Maria is twenty-nine years old. She is a single mother and lives on a council estate in Manchester. She's also a chronic day-dreamer. One day she'd like to marry a beautiful man with a huge income to look after her and Jack, her nine-year-old son.
The only problem is that her current boyfriend, Rhodri, a chickpea-loving vegan eco-warrior, has turned his back on career ladders. Neither does he believe in monogamy. And so Maria finds herself unexpectedly juggling one, two, three lovers . . .
When Damien, Jack's abusive father, who threatened more times than Maria cares to remember to kill her makes an unwelcome reappearance, she gets a wake-up call. Will Maria find a wonderful father figure for Jack by the time she turns thirty?
A surprisingly humorous memoir with heartbreaking and unexpected moments, Single Mother on the Verge is a seductive and extremely touching read.
My name is Maria Roberts and I'm the author of Single Mother on the Verge, a book that started life as a blog and was published by Penguin in 2009.
'Hmm,' you wonder, 'so it was a blog that was turned into a book? I have a blog that'd make a great book.' Well yes, that's sort of the truth. It was a blog that became a book but prior to this I'd completed an MA in novel writing, had a few short stories published and written some sketchy plays. It wasn't as happenstance as it first appears but it was coincidental.
What happened was this:
Back in 2007 I was waiting in line for coffee at an art gallery in Liverpool next to Joel Rickett from the Bookseller (no, I'd never met him before) and he mentioned something about a blog that was being turned into a book.
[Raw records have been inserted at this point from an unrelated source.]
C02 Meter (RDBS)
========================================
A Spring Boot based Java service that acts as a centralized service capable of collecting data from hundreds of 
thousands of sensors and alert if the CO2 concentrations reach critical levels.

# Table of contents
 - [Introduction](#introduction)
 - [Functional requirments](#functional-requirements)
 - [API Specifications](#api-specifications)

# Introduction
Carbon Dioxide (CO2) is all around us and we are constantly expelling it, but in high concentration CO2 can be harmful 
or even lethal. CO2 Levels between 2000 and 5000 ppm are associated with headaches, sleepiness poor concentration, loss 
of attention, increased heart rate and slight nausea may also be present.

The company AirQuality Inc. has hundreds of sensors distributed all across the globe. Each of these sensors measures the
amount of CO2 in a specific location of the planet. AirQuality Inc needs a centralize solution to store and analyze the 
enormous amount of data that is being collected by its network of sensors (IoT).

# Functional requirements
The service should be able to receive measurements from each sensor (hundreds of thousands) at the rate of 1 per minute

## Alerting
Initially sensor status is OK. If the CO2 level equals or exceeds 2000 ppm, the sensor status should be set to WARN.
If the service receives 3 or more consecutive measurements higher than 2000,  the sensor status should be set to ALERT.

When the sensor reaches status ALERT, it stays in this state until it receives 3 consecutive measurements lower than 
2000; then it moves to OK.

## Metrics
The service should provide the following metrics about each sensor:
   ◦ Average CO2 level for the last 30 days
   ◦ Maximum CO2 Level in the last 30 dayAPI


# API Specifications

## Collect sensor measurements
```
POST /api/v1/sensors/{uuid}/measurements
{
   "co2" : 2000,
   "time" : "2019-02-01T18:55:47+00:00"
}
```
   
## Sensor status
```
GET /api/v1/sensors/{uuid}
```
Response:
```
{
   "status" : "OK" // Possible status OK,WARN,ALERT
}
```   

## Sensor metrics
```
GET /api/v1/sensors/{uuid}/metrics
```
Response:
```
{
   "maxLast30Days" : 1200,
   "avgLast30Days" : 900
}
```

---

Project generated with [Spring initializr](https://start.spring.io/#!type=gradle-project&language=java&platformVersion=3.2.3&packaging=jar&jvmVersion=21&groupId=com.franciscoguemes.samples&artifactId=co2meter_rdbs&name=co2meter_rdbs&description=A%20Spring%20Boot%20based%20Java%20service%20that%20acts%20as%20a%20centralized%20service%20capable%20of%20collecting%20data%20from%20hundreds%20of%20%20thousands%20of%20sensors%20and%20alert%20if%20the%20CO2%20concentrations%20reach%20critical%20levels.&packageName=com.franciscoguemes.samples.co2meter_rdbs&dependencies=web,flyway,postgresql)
I said: 'What's a blog?', didn't quite find out, ordered some biscuits and that was it.
When I went home I looked up 'blog' on the Internet. 'Ha,' I said to myself, 'I've no freaking idea what this blogging business is but I'm going to do it anyway.'
Let me be honest here: I was/am freaking rubbish at this lark. People would send me badges to put on my blog and I'd reply, 'I don't know what to do, help!' But I blogged anyway and before I knew it, I had a small but appreciative audience. I even won an award at Manchester Literature Festival.
In early December, I was well and truly on my arse. It was a few weeks before Christmas and I was broke, freshly dumped and about to be made redundant. So I emailed an agent with an idea, ten minutes later he called, a few days later I'd written a proposal and within a fortnight the book was sold to Penguin.
It was that fast.
And yes, it did change my life. I moved off the council estate, stopped having an open relationship with an eco-warrior, ditched the lovers... and took the very sensible step of moving into a quasi-single parent communal household in London.
What did I just read? The woman is a single mother in a council estate of Manchester but own her house there? It seems to be a bit autobiographical, but seriously, there is nothing I could relate to (despite being a single mother myself). I guess everyone's situation is different, and I can understand that, but yes. I couldn't care less about that Rhodri boyfriend. And the other guys she was more or less having adult fun with. Yuck. Waste of time. I still finished it, thought.
Follow Maria as she navigates her way through a complex life - an eco warrior boyfriend, a love triangle (or maybe even square), a job under threat, and a young son whose father was once violent, now estranged. This is a unique, hilarious, fascinating memoir of a young woman trying to work out what she wants to keep hold of, and what she should let go as she hits 30. Highly recommended!